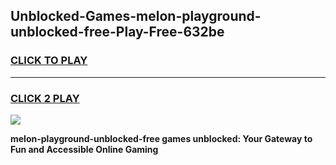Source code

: 
## Unblocked-Games-melon-playground-unblocked-free-Play-Free-632be
<h3>
<a href="https://premium76.site?title=melon-playground-unblocked-free&ref=12A">CLICK TO PLAY</a></h3>
<hr>

<h3>
<a href="https://premium76.site?title=melon-playground-unblocked-free&ref=12A">CLICK 2 PLAY</a>
  
</h3>

<a href="https://premium76.site?title=melon-playground-unblocked-free&ref=12A"><img src="https://clearcache.store/games.png"></a>


**melon-playground-unblocked-free games unblocked: Your Gateway to Fun and Accessible Online Gaming**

TASK PROMPT :: Using the data above, write out every line exactly, leaving the images behind.

RESULT FOR THIS TASK ::
Source code

: 
## Unblocked-Games-melon-playground-unblocked-free-Play-Free-632be
<h3>
<a href="https://premium76.site?title=melon-playground-unblocked-free&ref=12A">CLICK TO PLAY</a></h3>
<hr>

<h3>
<a href="https://premium76.site?title=melon-playground-unblocked-free&ref=12A">CLICK 2 PLAY</a>
  
</h3>

<a href="https://premium76.site?title=melon-playground-unblocked-free&ref=12A"><img src="https://clearcache.store/games.png"></a>


**melon-playground-unblocked-free games unblocked: Your Gateway to Fun and Accessible Online Gaming**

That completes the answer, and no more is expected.